All’immaginazione si è soliti assegnare una copula, un aggettivo che ce lo faccia apparire familiare e, di conseguenza, un giudizio: nel dire “l’immaginazione è…”, si elabora già una promessa di conforto per sé stessi, ma non ci si rende conto di contrarre un grosso debito nei confronti di ciò che noi siamo e, soprattutto, nei confronti di ciò che vogliamo, poiché l’annunciazione di un bisogno, prima o poi, si muta nel bisogno stesso. Di fatto, quest’abitudine di tracciare confini netti e aritmetici, false traiettorie euclidee e ponti cartesiani pericolanti diventa persona e atto, ogni qual volta in cui siamo costretti a scegliere e, nello scegliere, a servirci della deduzione, cioè a osare. Dunque, anzitutto e per lo più, l’immaginazione è giudicata, è forzato a diventare una categoria linguistica, è privata di quell’unico significato che possiede: il costituire un nostro modo d’essere nel mondo, per dirla con Heidegger.

All’inizio d’una qualsivoglia relazione, per esempio, uno dei due amanti, specie a causa del terribile esordio, vive di timori e dubbi, cosicché, se invia un messaggio compromettente, teme di aver alterato l’equilibrio intimo, e, se non lo invia, teme d’aver sottratto alla relazione un che di prezioso.  In entrambi i casi, si dubita della propria correttezza, generando un rinvio febbrile del godimento e cominciando a elencare parole per definire le ore o i giorni che passano prima del nuovo incontro. Non si comprende che il linguaggio non serve a dare definizioni perché la definizione appartiene a ciò che è universale, mentre ciò che noi siamo e vogliamo è ‘particolare’. Chi ne fa uso con consapevolezza e maestria non corre alcun rischio e non potrà mai minacciare il benessere altrui, pur nella clandestinità e nella violazione dei postulati sociali e religiosi, non perché sia un accademico raffinato, ma perché eviterà sempre di dare definizioni.
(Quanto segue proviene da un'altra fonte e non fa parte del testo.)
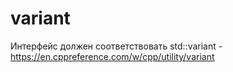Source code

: # variant

Интерфейс должен соответствовать std::variant - https://en.cppreference.com/w/cpp/utility/variant
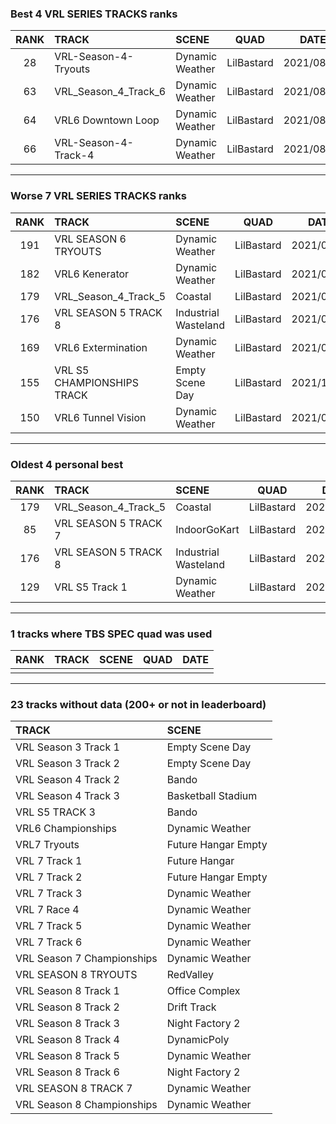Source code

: ### Best 4 VRL SERIES TRACKS ranks
|RANK|TRACK|SCENE|QUAD|DATE|
|:---:|:---|:---|:---:|:---:|
|28|VRL-Season-4-Tryouts|Dynamic Weather|LilBastard|2021/08/24|
|63|VRL_Season_4_Track_6|Dynamic Weather|LilBastard|2021/08/28|
|64|VRL6 Downtown Loop|Dynamic Weather|LilBastard|2021/08/27|
|66|VRL-Season-4-Track-4|Dynamic Weather|LilBastard|2021/08/24|
---
### Worse 7 VRL SERIES TRACKS ranks
|RANK|TRACK|SCENE|QUAD|DATE|
|:---:|:---|:---|:---:|:---:|
|191|VRL SEASON 6 TRYOUTS|Dynamic Weather|LilBastard|2021/08/22|
|182|VRL6 Kenerator|Dynamic Weather|LilBastard|2021/08/27|
|179|VRL_Season_4_Track_5|Coastal|LilBastard|2021/04/15|
|176|VRL SEASON 5 TRACK 8|Industrial Wasteland|LilBastard|2021/07/05|
|169|VRL6 Extermination|Dynamic Weather|LilBastard|2021/08/27|
|155|VRL S5 CHAMPIONSHIPS TRACK|Empty Scene Day|LilBastard|2021/12/12|
|150|VRL6 Tunnel Vision|Dynamic Weather|LilBastard|2021/08/27|
---
### Oldest 4 personal best
|RANK|TRACK|SCENE|QUAD|DATE|
|:---:|:---|:---|:---:|:---:|
|179|VRL_Season_4_Track_5|Coastal|LilBastard|2021/04/15|
|85|VRL SEASON 5 TRACK 7|IndoorGoKart|LilBastard|2021/07/04|
|176|VRL SEASON 5 TRACK 8|Industrial Wasteland|LilBastard|2021/07/05|
|129|VRL S5 Track 1|Dynamic Weather|LilBastard|2021/08/22|
---
### 1 tracks where TBS SPEC quad was used
|RANK|TRACK|SCENE|QUAD|DATE|
|:---:|:---|:---|:---:|:---:|
||||||
---
### 23 tracks without data (200+ or not in leaderboard)
|TRACK|SCENE|
|:---|:---|
|VRL Season 3 Track 1|Empty Scene Day|
|VRL Season 3 Track 2|Empty Scene Day|
|VRL Season 4 Track 2|Bando|
|VRL Season 4 Track 3|Basketball Stadium|
|VRL S5 TRACK 3|Bando|
|VRL6 Championships|Dynamic Weather|
|VRL7 Tryouts|Future Hangar Empty|
|VRL 7 Track 1|Future Hangar|
|VRL 7 Track 2|Future Hangar Empty|
|VRL 7 Track 3|Dynamic Weather|
|VRL 7 Race 4|Dynamic Weather|
|VRL 7 Track 5|Dynamic Weather|
|VRL 7 Track 6|Dynamic Weather|
|VRL Season 7 Championships|Dynamic Weather|
|VRL SEASON 8 TRYOUTS|RedValley|
|VRL Season 8 Track 1|Office Complex|
|VRL Season 8 Track 2|Drift Track|
|VRL Season 8 Track 3|Night Factory 2|
|VRL Season 8 Track 4|DynamicPoly|
|VRL Season 8 Track 5|Dynamic Weather|
|VRL Season 8 Track 6|Night Factory 2|
|VRL SEASON 8 TRACK 7|Dynamic Weather|
|VRL Season 8 Championships|Dynamic Weather|
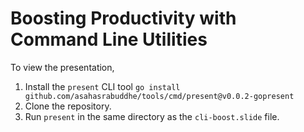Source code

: # Boosting Productivity with Command Line Utilities

To view the presentation, 

1. Install the `present` CLI tool `go install github.com/asahasrabuddhe/tools/cmd/present@v0.0.2-gopresent`
2. Clone the repository.
3. Run `present` in the same directory as the `cli-boost.slide` file.
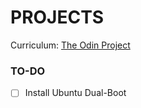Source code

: # PROJECTS
Curriculum: [The Odin Project](https://www.theodinproject.com/dashboard)

### TO-DO
- [ ] Install Ubuntu Dual-Boot
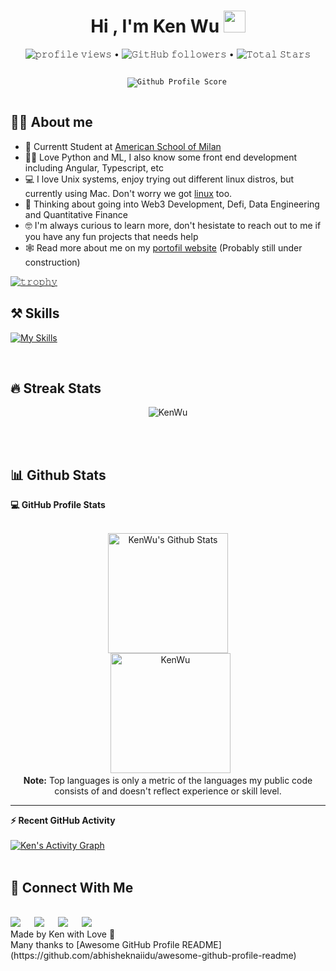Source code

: <h1 align="center">Hi , I'm Ken Wu <img src="https://media.giphy.com/media/hvRJCLFzcasrR4ia7z/giphy.gif" width="35"></h1>
<p align="center">

<p align="center">
  <img src="https://gpvc.arturio.dev/KenWuqianghao" alt="𝚙𝚛𝚘𝚏𝚒𝚕𝚎 𝚟𝚒𝚎𝚠𝚜"> •  
<!--   <img alt = "profile views" src="https://komarev.com/ghpvc/?username=KenWuqianghao&style=flat&color=brightgreen"> •    -->
  <img alt="𝙶𝚒𝚝𝙷𝚞𝚋 𝚏𝚘𝚕𝚕𝚘𝚠𝚎𝚛𝚜" src="https://img.shields.io/github/followers/KenWuqianghao?label=Followers&style=social"> •   
  <img src="https://img.shields.io/github/stars/KenWuqianghao?label=Stars" alt="𝚃𝚘𝚝𝚊𝚕 𝚂𝚝𝚊𝚛𝚜">
</p>
<p align="center">
  <code>
    <img src="https://img.shields.io/badge/dynamic/json?label=Gitwar%20Profile%20Score&style=for-the-badge&color=ee6f57&logo=github&logoColor=white&query=score&url=http%3A%2F%2Fgitwar-jayant.herokuapp.com%2Fapi%KenWuqianghao" alt="𝙶𝚒𝚝𝚑𝚞𝚋 𝙿𝚛𝚘𝚏𝚒𝚕𝚎 𝚂𝚌𝚘𝚛𝚎">
  </code>
</p>

## :sassy_man:  About me
- :school: Currentt Student at [American School of Milan](https://www.asmilan.org/)
- :technologist: Love Python and ML, I also know some front end development including Angular, Typescript, etc 
- :computer: I love Unix systems, enjoy trying out different linux distros, but currently using Mac. Don't worry we got [linux](https://asahilinux.org/about/) too.
- :thinking: Thinking about going into Web3 Development, Defi, Data Engineering and Quantitative Finance
- :nerd_face: I'm always curious to learn more, don't hesistate to reach out to me if you have any fun projects that needs help
- :spider_web: Read more about me on my [portofil website](https://kenwu.is-a.dev/) (Probably still under construction)

[![𝚝𝚛𝚘𝚙𝚑𝚢](https://github-profile-trophy.vercel.app/?username=kenwuqianghao&column=8&margin-w=15&margin-h=15&no-bg=true&no-frame=true&theme=juicyfresh)](https://github.com/KenWuqianghao)

## ⚒ Skills
[![My Skills](https://skillicons.dev/icons?i=js,html,css,ts,cpp,angular,python,tensorflow&theme=dark)](https://skillicons.dev)

<br>

## 🔥 Streak Stats
<p align="center"><img src="https://github-readme-streak-stats.herokuapp.com/?user=kenwuqianghao&theme=algolia" alt="KenWu" /></p>

<br>
<br>

## 📊 Github Stats

  <summary><b>💻 GitHub Profile Stats</b></summary>
  <br/>
  <p align="center">
    <a href="https://github.com/anuraghazra/github-readme-stats"><img alt="KenWu's Github Stats" src="https://github-readme-stats.vercel.app/api?username=KenWuqianghao&show_icons=true&count_private=true&theme=algolia" height="192px"/></a>
<br/>
  &nbsp;
	  <img src="https://github-readme-stats.vercel.app/api/top-langs?username=kenwuqianghao&langs_count=10&show_icons=true&locale=en&layout=compact&theme=algolia" alt="KenWu" height="192px"/>
  <br/>
  <b>Note:</b> Top languages is only a metric of the languages my public code consists of and doesn't reflect experience or skill level.
  </p>

----

  <summary><b>⚡ Recent GitHub Activity</b></summary>
  <br/>
   <a href="https://github.com/KenWuqianghao"><img alt="Ken's Activity Graph" src="https://activity-graph.herokuapp.com/graph?username=KenWuqianghao&custom_title=Ken's%20Contribution%20Graph&theme=react-dark" /></a>
  <br/>

<br/>

## 🔗 Connect With Me
<br>	
<a target="_blank" href="https://www.linkedin.com/in/qianghao-wu-798246204/"><img src="https://img.shields.io/badge/-LinkedIn-0077B5?style=for-the-badge&logo=Linkedin&logoColor=white"></img></a>
&emsp;
<a target="_blank" href="mailto:wooqianghao@gmail.com"><img src="https://img.shields.io/badge/-Gmail-D14836?style=for-the-badge&logo=Gmail&logoColor=white"></img></a>
&emsp;
<a target="_blank" href="https://twitter.com/Kenwuqianghao"><img src="https://img.shields.io/badge/-Twitter-1DA1F2?style=for-the-badge&logo=Twitter&logoColor=white"></img></a>
&emsp;
<a target="_blank" href="https://medium.com/@wooqianghao"><img src="https://img.shields.io/badge/Medium-12100E?style=for-the-badge&logo=medium&logoColor=white"></img></a>

<br>
Made by Ken with Love 💙
<br>
Many thanks to [Awesome GitHub Profile README](https://github.com/abhisheknaiidu/awesome-github-profile-readme)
Quante volte, durante i primi incontri, un uomo avvicinando la propria bocca a quella della donna, nel tentativo di baciarla, s’è sentito dire “non è il momento giusto”? Ecco, questo dire che ‘qualcosa è o non è’ determina la promessa di conforto, uno snaturamento dell’immaginazione, laddove baciarsi sarebbe l’unico vero e possibile conforto: nulla esiste, fuorché nell’atto e nell’uso. Noi siamo amanti, nel momento i cui ci baciamo, ci attacchiamo gli uni agli altri famelici; non già quando pensiamo di esserlo. Attaccati gli uni agli altri viviamo la nostra immaginazione; altrimenti, ci annulliamo, scompariamo. Il rinvio della donna, probabilmente, è solo una ricerca di significati e conferme, che, tuttavia, ella già possiede semplicemente per averle incluse nella propria dichiarazione. Meglio allora lasciare intravedere i seni dalla scollatura che dire ciò che giusto e ciò che non lo è.